It’s 2:30 in the morning and my House of Cards binge has sadly come to an end. No more episodes to watch until next season and now I can’t sleep. For those of you unfamiliar with House of Cards, it’s an original Netflix series about a ruthless, power-hungry congressman and is based on the British series of the same name. House of Cards kept me hooked for the following reasons: 1.) It’s set in D.C. Not too many T.V series actually take place in Washington, so that’s kind of cool. I LOVED the opening credits with all the scenes of D.C streets and buildings. 2.) It captures this world where everyone is constantly scheming for more power and prestige. Does this world actually exist? And if it does, am I at a disadvantage in life because I don’t have a calculating, ruthless mind? I mean, when I was a kid the only card game I liked was War because it was based on luck, not strategy. So I really, really, don’t have the get ahead at any cost gene in me, but I am fascinated by those who do. I grew up in a household that valued fairness above all else, even if it got in the way of getting ahead — and I have to admit I sometimes wonder if this resulting lack of competitiveness and intensely focused ambition makes me an ill-fit for a town like D.C. But oh well, that’s a matter for another blog post.
So there I was, lying in bed contemplating the callous political maneuverings of Francis Underwood when I suddenly found myself thinking about a group of African-American men I’ve seen protesting/preaching at the Gallery Place/Chinatown Metro Station on many occasions. How this thought-process came about, I don’t know. Anyway a friend dropped me off at H&M on Friday (amazing deals going on there, by the way — I got 18 items for $130!) and when we passed by the Chinatown station, I saw this group of maybe 8 or 10 African-American men dressed mostly in black and camouflage preaching in a rather combative, militant manner. Like I said, I’ve seen them before and I’d always wondered who they were and what and who they represented. I vaguely remember them preaching against white people and homosexuality in the past, but not knowing much else about this group, I took a couple of pictures from the car and made a mental note to look into the matter.
Because I wasn’t having any luck falling asleep tonight, I decided it would be as good a time as any to do a little research. Google informed me that these men belong to the Israelite School of Universal Practical Knowledge,which is based out of Upper Darby, Pennsylvania. I was able to find their website (see below) where I learned that the ISUPK describe themselves as a “faith-based community organization” (though I’m unclear if they consider themselves Jewish or Christian) whose mission is to “awaken” urban America, “where hunger, drug addiction, and single parenting [plague] the…streets and homes of America.” They also strongly believe in helping urban Americans live a sober life within a strong family unit free of government dependency. Still interested in learning more? Click here. This may seem harmless enough, but the group often spews pretty vehement anti-gay rhetoric and from what I’ve read, they believe that white people are “devils” and will be enslaved (at best) and slaughtered (at worst) when Jesus comes again.

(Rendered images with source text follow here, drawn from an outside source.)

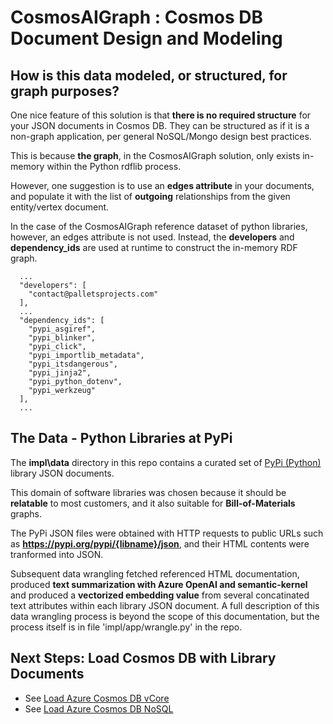 # CosmosAIGraph : Cosmos DB Document Design and Modeling

## How is this data modeled, or structured, for graph purposes?

One nice feature of this solution is that **there is no required structure**
for your JSON documents in Cosmos DB.  They can be structured as if
it is a non-graph application, per general NoSQL/Mongo design best practices.

This is because **the graph**, in the CosmosAIGraph solution, only
exists in-memory within the Python rdflib process.

However, one suggestion is to use an **edges attribute** in your
documents, and populate it with the list of **outgoing** relationships
from the given entity/vertex document.

In the case of the CosmosAIGraph reference dataset of python libraries,
however, an edges attribute is not used.  Instead, the **developers**
and **dependency_ids** are used at runtime to construct the in-memory
RDF graph.

```
  ...
  "developers": [
    "contact@palletsprojects.com"
  ],
  ...
  "dependency_ids": [
    "pypi_asgiref",
    "pypi_blinker",
    "pypi_click",
    "pypi_importlib_metadata",
    "pypi_itsdangerous",
    "pypi_jinja2",
    "pypi_python_dotenv",
    "pypi_werkzeug"
  ],
  ...
```

## The Data - Python Libraries at PyPi

The **impl\data** directory in this repo contains a curated set of
[PyPi (Python)](https://pypi.org/) library JSON documents.

This domain of software libraries was chosen because it should be **relatable** 
to most customers, and it also suitable for **Bill-of-Materials** graphs.

The PyPi JSON files were obtained with HTTP requests to public URLs such as 
**https://pypi.org/pypi/{libname}/json**, and their HTML contents were tranformed into JSON.

Subsequent data wrangling fetched referenced HTML documentation, produced 
**text summarization with Azure OpenAI and semantic-kernel** and produced
a **vectorized embedding value** from several concatinated text attributes
within each library JSON document.  A full description of this data wrangling
process is beyond the scope of this documentation, but the process itself
is in file 'impl/app/wrangle.py' in the repo.

## Next Steps: Load Cosmos DB with Library Documents

- See [Load Azure Cosmos DB vCore](load_cosmos_vcore.md)
- See [Load Azure Cosmos DB NoSQL](load_cosmos_nosql.md)
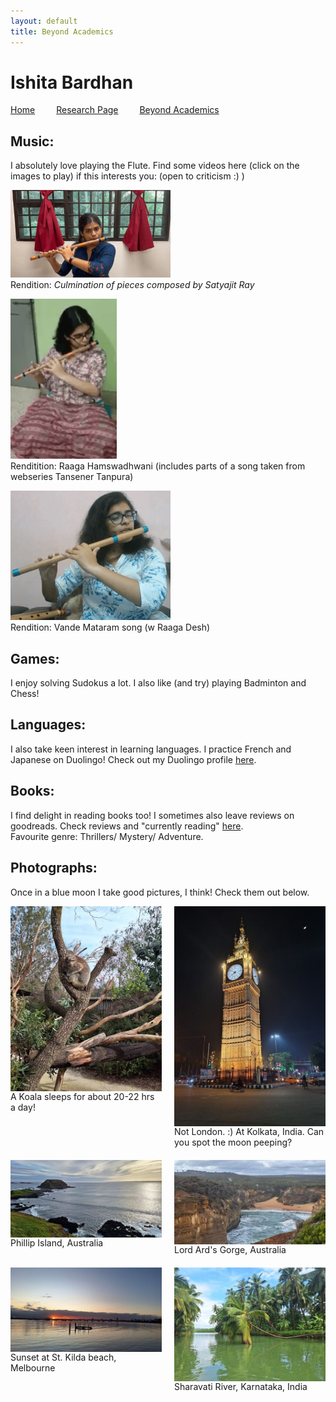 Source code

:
 ```yaml
---
layout: default
title: Beyond Academics
---
```


<h1>Ishita Bardhan</h1>

<a href="{{ '/index' | absolute_url }}" style="margin-right: 30px;">Home</a>
<a href="{{ '/research' | absolute_url }}" style="margin-right: 30px;">Research Page</a>
<a href="{{ '/beyond_acad' | absolute_url }}">Beyond Academics</a>
<br>

## Music:
I absolutely love playing the Flute. Find some videos here (click on the images to play) if this interests you:
(open to criticism :) )

[![Rendition: <i>Culmination of pieces composed by Satyajit Ray</i>](/videos/ray.png)](https://drive.google.com/file/d/1avKk2v_vQ50_hg5a5NHxJHhhsgD4EDHn/view)
<br>Rendition: <i>Culmination of pieces composed by Satyajit Ray</i>

[![Renditition: Raaga Hamswadhwani (includes parts of a song taken from webseries Tansener Tanpura)](/videos/hamsadhwani.png)](https://drive.google.com/file/d/1-JTvduLzlbcNpYBAtDRHQFnFXkzpS_em/view)
<br>Renditition: Raaga Hamswadhwani (includes parts of a song taken from webseries Tansener Tanpura)

[![Rendition: Vande Mataram song (w Raaga Desh)](/videos/vande_mataram.png)](https://drive.google.com/file/d/1HAEL_829KdnRQsKtHNkmddsGnOOumewH/view)
<br>Rendition: Vande Mataram song (w Raaga Desh)


## Games:
I enjoy solving Sudokus a lot. I also like (and try) playing Badminton and Chess!

## Languages:
I also take keen interest in learning languages. I practice French and Japanese on Duolingo! Check out my Duolingo profile [here](https://www.duolingo.com/profile/IshitaB28?via=share_profile_link).


## Books:
I find delight in reading books too! I sometimes also leave reviews on goodreads. Check reviews and "currently reading" [here](https://www.goodreads.com/user/show/93097846-ishita-bardhan).<br>
Favourite genre: Thrillers/ Mystery/ Adventure.


## Photographs:
Once in a blue moon I take good pictures, I think! Check them out below.

<div style="display: grid; grid-template-columns: repeat(2, 1fr); gap: 20px;">
    <div style="display: flex; flex-direction: column;">
        <img src="/images/koala.jpg" alt="A Koala sleeps for about 20-22 hrs a day!" style="width: 100%; height: auto;">
        <figcaption>A Koala sleeps for about 20-22 hrs a day!</figcaption>
    </div>
    <div style="display: flex; flex-direction: column;">
        <img src="/images/kol.jpg" alt="Not London. :) At Kolkata, India. Can you spot the moon peeping?" style="width: 100%; height: auto;">
        <figcaption>Not London. :) At Kolkata, India. Can you spot the moon peeping?</figcaption>
    </div>
    <div style="display: flex; flex-direction: column;">
        <img src="/images/philip.jpg" alt="Phillip Island, Australia" style="width: 100%; height: auto;">
        <figcaption>Phillip Island, Australia</figcaption>
    </div>
    <div style="display: flex; flex-direction: column;">
        <img src="/images/gorge.jpg" alt="Lord Ard's Gorge, Australia" style="width: 100%; height: auto;">
        <figcaption>Lord Ard's Gorge, Australia</figcaption>
    </div>
    <div style="display: flex; flex-direction: column;">
        <img src="/images/kilda.jpg" alt="Sunset at St. Kilda beach, Melbourne" style="width: 100%; height: auto;">
        <figcaption>Sunset at St. Kilda beach, Melbourne</figcaption>
    </div>
    <div style="display: flex; flex-direction: column;">
        <img src="/images/sharavati.jpg" alt="Sharavati River, Karnataka, India" style="width: 100%; height: auto;">
        <figcaption>Sharavati River, Karnataka, India</figcaption>
    </div>
</div>

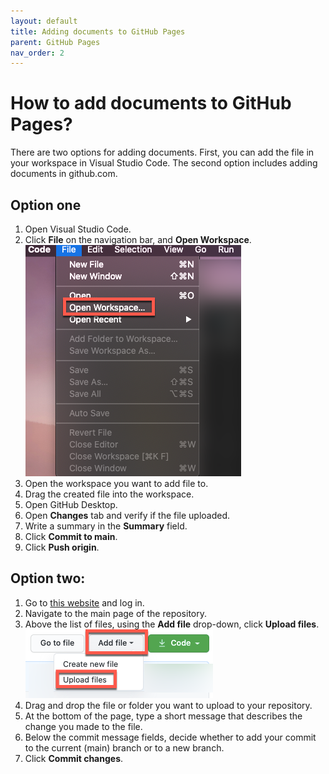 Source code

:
 ```yaml
---
layout: default
title: Adding documents to GitHub Pages
parent: GitHub Pages
nav_order: 2
---
```

 
# How to add documents to GitHub Pages?  

There are two options for adding documents. First, you can add the file in your workspace in Visual Studio Code. The second option includes adding documents in github.com.  

## Option one  

1. Open Visual Studio Code.
2. Click **File** on the navigation bar, and **Open Workspace**.  
   ![workspace](/assets/images/workspace.png)
3. Open the workspace you want to add file to.
4. Drag the created file into the workspace.
5. Open GitHub Desktop.
6. Open **Changes** tab and verify if the file uploaded.
7. Write a summary in the **Summary** field.
8. Click **Commit to main**.
9. Click **Push origin**.  


## Option two:

1. Go to [this website](https://github.com//) and log in.  
2. Navigate to the main page of the repository.
3. Above the list of files, using the **Add file** drop-down, click **Upload files**.  
    ![upload](/assets/images/upload.png)   
4. Drag and drop the file or folder you want to upload to your repository.
5. At the bottom of the page, type a short message that describes the change you made to the file. 
6. Below the commit message fields, decide whether to add your commit to the current (main) branch or to a new branch.
7. Click **Commit changes**. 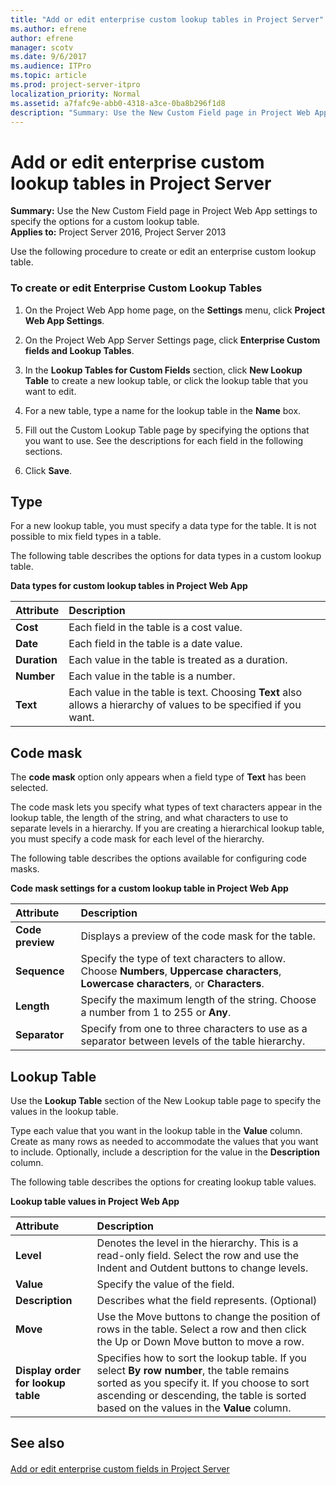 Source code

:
 ```yaml
---
title: "Add or edit enterprise custom lookup tables in Project Server"
ms.author: efrene
author: efrene
manager: scotv
ms.date: 9/6/2017
ms.audience: ITPro
ms.topic: article
ms.prod: project-server-itpro
localization_priority: Normal
ms.assetid: a7fafc9e-abb0-4318-a3ce-0ba8b296f1d8
description: "Summary: Use the New Custom Field page in Project Web App settings to specify the options for a custom lookup table."
---
```


# Add or edit enterprise custom lookup tables in Project Server
 
 **Summary:** Use the New Custom Field page in Project Web App settings to specify the options for a custom lookup table.<br/>
**Applies to:** Project Server 2016, Project Server 2013
  
Use the following procedure to create or edit an enterprise custom lookup table.
  
### To create or edit Enterprise Custom Lookup Tables

1. On the Project Web App home page, on the **Settings** menu, click **Project Web App Settings**.
    
2. On the Project Web App Server Settings page, click **Enterprise Custom fields and Lookup Tables**.
    
3. In the **Lookup Tables for Custom Fields** section, click **New Lookup Table** to create a new lookup table, or click the lookup table that you want to edit.
    
4. For a new table, type a name for the lookup table in the **Name** box.
    
5. Fill out the Custom Lookup Table page by specifying the options that you want to use. See the descriptions for each field in the following sections.
    
6. Click **Save**.
    
## Type

For a new lookup table, you must specify a data type for the table. It is not possible to mix field types in a table.
  
The following table describes the options for data types in a custom lookup table.
  
**Data types for custom lookup tables in Project Web App**

|**Attribute**|**Description**|
|:-----|:-----|
|**Cost** <br/> |Each field in the table is a cost value.  <br/> |
|**Date** <br/> |Each field in the table is a date value.  <br/> |
|**Duration** <br/> |Each value in the table is treated as a duration.  <br/> |
|**Number** <br/> |Each value in the table is a number.  <br/> |
|**Text** <br/> |Each value in the table is text. Choosing **Text** also allows a hierarchy of values to be specified if you want. <br/> |
   
## Code mask

The **code mask** option only appears when a field type of **Text** has been selected.
  
The code mask lets you specify what types of text characters appear in the lookup table, the length of the string, and what characters to use to separate levels in a hierarchy. If you are creating a hierarchical lookup table, you must specify a code mask for each level of the hierarchy.
  
The following table describes the options available for configuring code masks.
  
**Code mask settings for a custom lookup table in Project Web App**

|**Attribute**|**Description**|
|:-----|:-----|
|**Code preview** <br/> |Displays a preview of the code mask for the table.  <br/> |
|**Sequence** <br/> |Specify the type of text characters to allow. Choose **Numbers**, **Uppercase characters**, **Lowercase characters**, or **Characters**.  <br/> |
|**Length** <br/> |Specify the maximum length of the string. Choose a number from 1 to 255 or **Any**.  <br/> |
|**Separator** <br/> |Specify from one to three characters to use as a separator between levels of the table hierarchy.  <br/> |
   
## Lookup Table

Use the **Lookup Table** section of the New Lookup table page to specify the values in the lookup table.
  
Type each value that you want in the lookup table in the **Value** column. Create as many rows as needed to accommodate the values that you want to include. Optionally, include a description for the value in the **Description** column.
  
The following table describes the options for creating lookup table values.
  
**Lookup table values in Project Web App**

|**Attribute**|**Description**|
|:-----|:-----|
|**Level** <br/> |Denotes the level in the hierarchy. This is a read-only field. Select the row and use the Indent and Outdent buttons to change levels.  <br/> |
|**Value** <br/> |Specify the value of the field.  <br/> |
|**Description** <br/> |Describes what the field represents. (Optional)  <br/> |
|**Move** <br/> |Use the Move buttons to change the position of rows in the table. Select a row and then click the Up or Down Move button to move a row.  <br/> |
|**Display order for lookup table** <br/> |Specifies how to sort the lookup table. If you select **By row number**, the table remains sorted as you specify it. If you choose to sort ascending or descending, the table is sorted based on the values in the **Value** column. <br/> |
   
## See also

#### 

[Add or edit enterprise custom fields in Project Server](add-or-edit-enterprise-custom-fields-in-project-server.md)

The ISUPK belong to a larger, better known movement/religious organization known as the Black Hebrew Israelites, who see themselves as descendants of the 12 tribes of Israel. There’s an interesting 2011 article in the Village Voice that does a pretty in-depth profile of the Black Hebrew Israelite movement in New York City; the article states that the Black Hebrew Israelites consider themselves Jewish, although they are, for the most part, not accepted as Jewish by the mainstream Jewish community. According to the article, these “prophets” often call women “bitches” and “whores” and view homosexuality as “a plot to destroy the human race.”
The Southern Poverty Law Center labeled the group is “extremist” and states that they promote black supremacist views. If you want to hear their sermons in action, just type “Israelite School of Universal Practical Knowledge” in the YouTube search bar and you’ll get plenty of clips. And if, like me, you’re still intrigued by the ISUPK, you can read this interview with General Yahanna, a leader within the ISUPK. I will be honest and say the interview gave me chills because the group’s message and beliefs seem to be so blatantly hateful — I’m all for religious freedom, but as someone who grew up in a very secular household, I sometimes have trouble understanding and yes, even tolerating, extreme/dogmatic religious teachings and beliefs. But if Mr. Yahanna’s interview leaves you wanting to learn more about the why behind the group’s message (because there is always a reason, whether real or perceived, that these groups come into existence), there’s an interesting article from the New York Times on gentrification and street preaching on H Street.
To be honest, it is the reasons behind the creation and formation of these types of organizations and movements (whether founded and followed by African-Americans, Caucasians, men, women, Christians, Muslims, anarchists, etc) that interest me more than their actual teachings or beliefs. Are these groups — which seem to promote fear and hate — themselves born of fear? Or is it more a desire for freedom and opportunity? Do they feel threatened and/or oppressed within the framework of mainstream American society? Do they come from broken, unhappy homes and need something to believe in — to devote their lives and minds to? Or is it all a farce? My guess is that it’s a combination of factors but that poverty and a general belief — probably at least somewhat grounded in reality — of belonging to a consistently oppressed, marginalized, misunderstood and “forgotten” underclass probably plays the biggest role.